At the time of watching this episode on TV back in 2017, I really enjoyed ‘The Lie of the Land’. I know it’s got some plot-holes that are easy to spot nowadays. But I can’t help feel good about the episode.
I was able to follow the story and appreciate the performances of the cast. I wish I my enjoyment of ‘The Monks Trilogy’ could’ve been appreciated in the previous two episodes as I found them a muddle.
Regarding other opinions, I can see why the climax of this episode and ‘The Monks Trilogy’ altogether didn’t live up to people’s expectations. But to honest with you, I don’t mind that so much.
My problem with ‘The Monks Trilogy’ overall is that it’s all over the place. As I stated before, it’s not all by one writer. This is by three writers who had to work together to make this trilogy come about.
If it was just Steven Moffat writing this trilogy, I would’ve accepted this as a three-parter and it would’ve been ‘consistent’. Instead these three episodes are considered standalone, separate tales.
Yes they’re all linked by the Monk theme, but the arc itself is frustratingly muddled in places. As I said in a previous review, I would have liked ‘The Monks Trilogy’ in the style of ‘The E-Space Trilogy’.
The Doctor, Bill and Nardole could’ve visited three different worlds on a special quest or be trapped in a separate universe. If they had to do ‘The Monks Trilogy’, it’d be superb to not set it all on Earth.
Have it set on different planets where the Monks are invading and taking over whilst the Doctor, Bill and Nardole have to stop their endeavours, finding it a challenge to do so in each tale. It could work.

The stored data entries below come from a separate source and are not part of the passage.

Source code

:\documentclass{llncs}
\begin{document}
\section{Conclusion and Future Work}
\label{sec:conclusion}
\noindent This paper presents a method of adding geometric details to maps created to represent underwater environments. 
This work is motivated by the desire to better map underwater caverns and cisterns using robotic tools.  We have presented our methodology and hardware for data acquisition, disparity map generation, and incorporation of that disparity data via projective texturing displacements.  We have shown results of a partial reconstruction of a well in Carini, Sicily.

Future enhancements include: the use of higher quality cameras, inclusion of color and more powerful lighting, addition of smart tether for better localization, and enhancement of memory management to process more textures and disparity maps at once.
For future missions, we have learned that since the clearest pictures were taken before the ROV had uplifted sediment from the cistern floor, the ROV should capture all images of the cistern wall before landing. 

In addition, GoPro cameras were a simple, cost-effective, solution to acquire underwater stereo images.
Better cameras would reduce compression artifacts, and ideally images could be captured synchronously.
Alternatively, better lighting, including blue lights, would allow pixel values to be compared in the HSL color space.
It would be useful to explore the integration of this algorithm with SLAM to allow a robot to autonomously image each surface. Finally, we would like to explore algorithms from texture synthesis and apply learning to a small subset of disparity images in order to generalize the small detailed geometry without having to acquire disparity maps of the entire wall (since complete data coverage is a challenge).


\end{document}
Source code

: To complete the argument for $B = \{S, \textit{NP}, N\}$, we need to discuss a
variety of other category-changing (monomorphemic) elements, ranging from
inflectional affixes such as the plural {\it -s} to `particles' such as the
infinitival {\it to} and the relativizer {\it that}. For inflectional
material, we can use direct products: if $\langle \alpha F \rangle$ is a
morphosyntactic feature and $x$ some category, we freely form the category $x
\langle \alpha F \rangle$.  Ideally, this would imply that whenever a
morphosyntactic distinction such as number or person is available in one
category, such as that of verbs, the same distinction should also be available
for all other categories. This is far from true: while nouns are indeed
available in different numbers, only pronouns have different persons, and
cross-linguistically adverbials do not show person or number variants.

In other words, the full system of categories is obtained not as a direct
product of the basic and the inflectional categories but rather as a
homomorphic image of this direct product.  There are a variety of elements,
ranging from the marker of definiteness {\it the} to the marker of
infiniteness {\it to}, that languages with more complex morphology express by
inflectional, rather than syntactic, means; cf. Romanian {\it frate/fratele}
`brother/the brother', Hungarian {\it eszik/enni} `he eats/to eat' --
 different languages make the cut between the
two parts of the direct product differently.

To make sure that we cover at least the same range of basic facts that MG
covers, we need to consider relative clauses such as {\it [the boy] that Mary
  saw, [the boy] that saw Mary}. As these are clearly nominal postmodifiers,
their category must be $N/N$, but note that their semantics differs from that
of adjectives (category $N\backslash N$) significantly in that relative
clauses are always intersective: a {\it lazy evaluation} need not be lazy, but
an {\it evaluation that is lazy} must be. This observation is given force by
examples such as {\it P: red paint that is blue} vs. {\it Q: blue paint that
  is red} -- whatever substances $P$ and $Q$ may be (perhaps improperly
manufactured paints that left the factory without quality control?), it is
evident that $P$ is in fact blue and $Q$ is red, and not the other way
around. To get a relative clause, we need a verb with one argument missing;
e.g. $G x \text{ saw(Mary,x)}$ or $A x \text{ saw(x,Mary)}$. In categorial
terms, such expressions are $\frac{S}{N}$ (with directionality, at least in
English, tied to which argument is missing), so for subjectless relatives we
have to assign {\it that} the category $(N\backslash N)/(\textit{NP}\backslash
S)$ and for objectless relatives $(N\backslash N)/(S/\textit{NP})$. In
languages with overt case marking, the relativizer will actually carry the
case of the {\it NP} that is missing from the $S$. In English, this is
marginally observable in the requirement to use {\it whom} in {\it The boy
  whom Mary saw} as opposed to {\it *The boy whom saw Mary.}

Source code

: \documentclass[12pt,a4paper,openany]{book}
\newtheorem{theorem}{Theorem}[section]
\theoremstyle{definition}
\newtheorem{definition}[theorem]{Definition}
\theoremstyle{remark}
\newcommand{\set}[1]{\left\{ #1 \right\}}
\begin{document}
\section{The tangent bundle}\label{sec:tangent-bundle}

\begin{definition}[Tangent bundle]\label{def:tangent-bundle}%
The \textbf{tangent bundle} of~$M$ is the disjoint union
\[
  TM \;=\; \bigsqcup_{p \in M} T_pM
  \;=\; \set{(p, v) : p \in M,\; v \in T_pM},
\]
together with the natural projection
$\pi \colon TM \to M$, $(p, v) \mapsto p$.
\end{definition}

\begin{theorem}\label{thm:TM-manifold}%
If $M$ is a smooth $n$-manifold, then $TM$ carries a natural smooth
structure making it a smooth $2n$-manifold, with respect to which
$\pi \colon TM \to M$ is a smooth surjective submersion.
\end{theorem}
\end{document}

The DVD special features on this episode are as follows. On Disc 1 of ‘Series 10 – Part 2’ of ‘Doctor Who’, there’s ‘The Lie of the Land’ – Inside Look’ featurette.
On Disc 4 of ‘The Complete Series 10’ of ‘Doctor Who’, ‘The Lie of the Land’ – Inside Look’ featurette can also be found on there. On Disc 6, there’s the ‘Doctor Who: The Fan Show – The Aftershow’ edition for this episode.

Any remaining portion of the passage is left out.